What did Susan Silton do?
Susan Silton’s piece Inside Out is regarded in two parts, while it is an exploration of the duality of stripes as mutually a signifier and as an extremely utilized decorative pattern. Her installation “inside” functioned as a store chock-full with numerous striped objects for sale, exposing the innocent function of stripes to decorate (and make more appealing) average consumer objects. “Outside,” covering the entire museum, laid fumigation tents frequently seen in the Los Angeles landscape covered in bright colors and, needless to say, stripes. Such tents often serve as exterior indicators of a pest infestation beneath it and are the recognized remedy for containing such infestation. However, these striped fumigation tents suggest one of the stripe’s supposed historical functions as a symbol of otherness (long ago, society’s outcasts, including clowns, and prostitutes were marked to wear).
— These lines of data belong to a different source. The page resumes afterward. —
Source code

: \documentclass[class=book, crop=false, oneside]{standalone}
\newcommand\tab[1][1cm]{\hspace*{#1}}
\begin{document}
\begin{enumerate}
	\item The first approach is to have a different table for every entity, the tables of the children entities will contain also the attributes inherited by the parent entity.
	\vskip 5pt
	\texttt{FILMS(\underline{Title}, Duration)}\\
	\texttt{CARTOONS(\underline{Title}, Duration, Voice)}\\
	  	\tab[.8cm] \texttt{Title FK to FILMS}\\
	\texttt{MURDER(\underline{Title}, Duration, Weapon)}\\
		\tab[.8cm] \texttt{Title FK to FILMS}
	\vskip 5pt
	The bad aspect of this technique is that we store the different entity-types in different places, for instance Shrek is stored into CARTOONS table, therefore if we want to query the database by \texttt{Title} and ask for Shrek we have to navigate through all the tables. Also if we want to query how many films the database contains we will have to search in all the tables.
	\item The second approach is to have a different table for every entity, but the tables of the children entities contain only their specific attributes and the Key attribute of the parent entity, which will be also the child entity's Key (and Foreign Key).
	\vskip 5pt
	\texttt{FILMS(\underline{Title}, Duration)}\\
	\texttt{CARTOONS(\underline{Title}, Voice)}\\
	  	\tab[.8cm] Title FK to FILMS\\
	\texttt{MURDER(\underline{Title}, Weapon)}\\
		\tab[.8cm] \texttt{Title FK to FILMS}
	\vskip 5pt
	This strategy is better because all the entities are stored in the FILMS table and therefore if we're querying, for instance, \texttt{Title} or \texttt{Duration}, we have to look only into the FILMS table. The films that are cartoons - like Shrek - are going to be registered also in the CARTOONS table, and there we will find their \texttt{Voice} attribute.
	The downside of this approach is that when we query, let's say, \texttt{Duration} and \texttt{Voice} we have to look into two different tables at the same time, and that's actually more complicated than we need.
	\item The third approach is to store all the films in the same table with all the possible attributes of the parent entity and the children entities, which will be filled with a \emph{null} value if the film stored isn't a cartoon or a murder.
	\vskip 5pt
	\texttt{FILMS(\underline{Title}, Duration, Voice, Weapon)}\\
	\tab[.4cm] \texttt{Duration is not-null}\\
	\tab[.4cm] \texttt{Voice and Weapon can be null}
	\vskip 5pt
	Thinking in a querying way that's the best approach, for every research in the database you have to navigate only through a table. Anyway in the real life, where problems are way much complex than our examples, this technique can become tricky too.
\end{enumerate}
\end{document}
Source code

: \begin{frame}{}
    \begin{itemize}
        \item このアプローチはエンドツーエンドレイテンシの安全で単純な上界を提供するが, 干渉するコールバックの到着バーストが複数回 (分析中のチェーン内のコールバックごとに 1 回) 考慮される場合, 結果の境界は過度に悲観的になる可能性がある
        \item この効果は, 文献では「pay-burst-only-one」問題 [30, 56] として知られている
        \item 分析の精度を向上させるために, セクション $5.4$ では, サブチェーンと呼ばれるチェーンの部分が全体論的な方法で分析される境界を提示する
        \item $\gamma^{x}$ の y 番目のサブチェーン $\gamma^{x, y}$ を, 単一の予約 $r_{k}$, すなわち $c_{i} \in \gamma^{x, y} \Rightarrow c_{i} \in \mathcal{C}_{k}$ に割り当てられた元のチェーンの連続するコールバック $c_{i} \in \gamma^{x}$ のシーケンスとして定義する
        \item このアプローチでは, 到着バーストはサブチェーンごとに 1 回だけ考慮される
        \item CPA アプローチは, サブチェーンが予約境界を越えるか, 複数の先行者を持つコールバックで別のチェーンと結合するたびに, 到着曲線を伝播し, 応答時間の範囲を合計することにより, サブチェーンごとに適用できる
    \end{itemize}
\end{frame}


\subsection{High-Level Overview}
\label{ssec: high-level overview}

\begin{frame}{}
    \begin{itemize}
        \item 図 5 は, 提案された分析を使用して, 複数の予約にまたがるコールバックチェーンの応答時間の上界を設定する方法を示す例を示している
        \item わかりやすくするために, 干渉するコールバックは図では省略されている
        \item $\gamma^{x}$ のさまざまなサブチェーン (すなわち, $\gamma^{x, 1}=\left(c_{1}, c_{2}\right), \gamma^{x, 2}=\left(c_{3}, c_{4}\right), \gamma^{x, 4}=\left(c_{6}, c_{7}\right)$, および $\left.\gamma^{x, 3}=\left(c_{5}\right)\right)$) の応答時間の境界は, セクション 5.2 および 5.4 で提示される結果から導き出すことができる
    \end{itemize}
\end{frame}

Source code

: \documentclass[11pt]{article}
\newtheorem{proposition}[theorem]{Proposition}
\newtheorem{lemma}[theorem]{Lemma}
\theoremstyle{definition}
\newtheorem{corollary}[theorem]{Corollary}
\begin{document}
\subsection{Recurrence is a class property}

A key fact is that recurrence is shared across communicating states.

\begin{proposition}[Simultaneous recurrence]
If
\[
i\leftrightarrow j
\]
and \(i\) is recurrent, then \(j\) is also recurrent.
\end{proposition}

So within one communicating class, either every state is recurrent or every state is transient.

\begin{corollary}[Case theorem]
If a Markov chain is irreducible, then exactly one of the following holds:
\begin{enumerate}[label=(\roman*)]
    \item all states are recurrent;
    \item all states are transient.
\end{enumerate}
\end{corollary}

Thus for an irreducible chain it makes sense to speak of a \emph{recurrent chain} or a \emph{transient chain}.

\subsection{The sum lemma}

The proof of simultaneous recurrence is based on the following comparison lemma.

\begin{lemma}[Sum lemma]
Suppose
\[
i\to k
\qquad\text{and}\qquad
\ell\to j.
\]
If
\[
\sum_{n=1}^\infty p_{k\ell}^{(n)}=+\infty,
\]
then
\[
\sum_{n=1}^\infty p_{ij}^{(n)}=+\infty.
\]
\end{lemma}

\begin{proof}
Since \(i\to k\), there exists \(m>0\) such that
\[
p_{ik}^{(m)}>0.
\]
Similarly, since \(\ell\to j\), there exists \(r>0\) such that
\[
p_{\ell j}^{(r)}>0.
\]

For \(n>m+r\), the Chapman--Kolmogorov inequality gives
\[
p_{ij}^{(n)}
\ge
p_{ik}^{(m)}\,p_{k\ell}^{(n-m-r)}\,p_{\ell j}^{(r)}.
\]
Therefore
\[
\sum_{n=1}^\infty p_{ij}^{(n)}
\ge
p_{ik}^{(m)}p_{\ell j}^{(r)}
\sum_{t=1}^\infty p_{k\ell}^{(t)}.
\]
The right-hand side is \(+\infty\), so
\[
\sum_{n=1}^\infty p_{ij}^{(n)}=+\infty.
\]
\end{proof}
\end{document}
It seems that both fumigation tents and stripes are related to the function of othering those contaminated, whether socially contaminated for supposed moral reasons or for reasons of infestation – either way, these serve/served to single out people who are in one way or another deemed unclean or undesirable within mainstream society. The stripe has evolved over the years into a decorative item, made clear with the sale items covered in bright, aesthetically pleasing stripes that are pretty enough to be a candy wrapper.
Why did she do it?
More than anything else, Silton’s installation is a social experiment or a study, looking at the evolution of semiotics in contemporary times, the representation of beauty and othering (or singling out)- and how the means of representation are interchangeable. Silton’s experiment is pure brilliance, as she demonstrates how something that once was worn as a marker of what was thought of moral depravity (such as the scarlet letter) is now on baby’s clothes, throw pillows and other middle-class furnishings. Inside Out, if anything, will leave you thinking about the ways semiotics changes through time.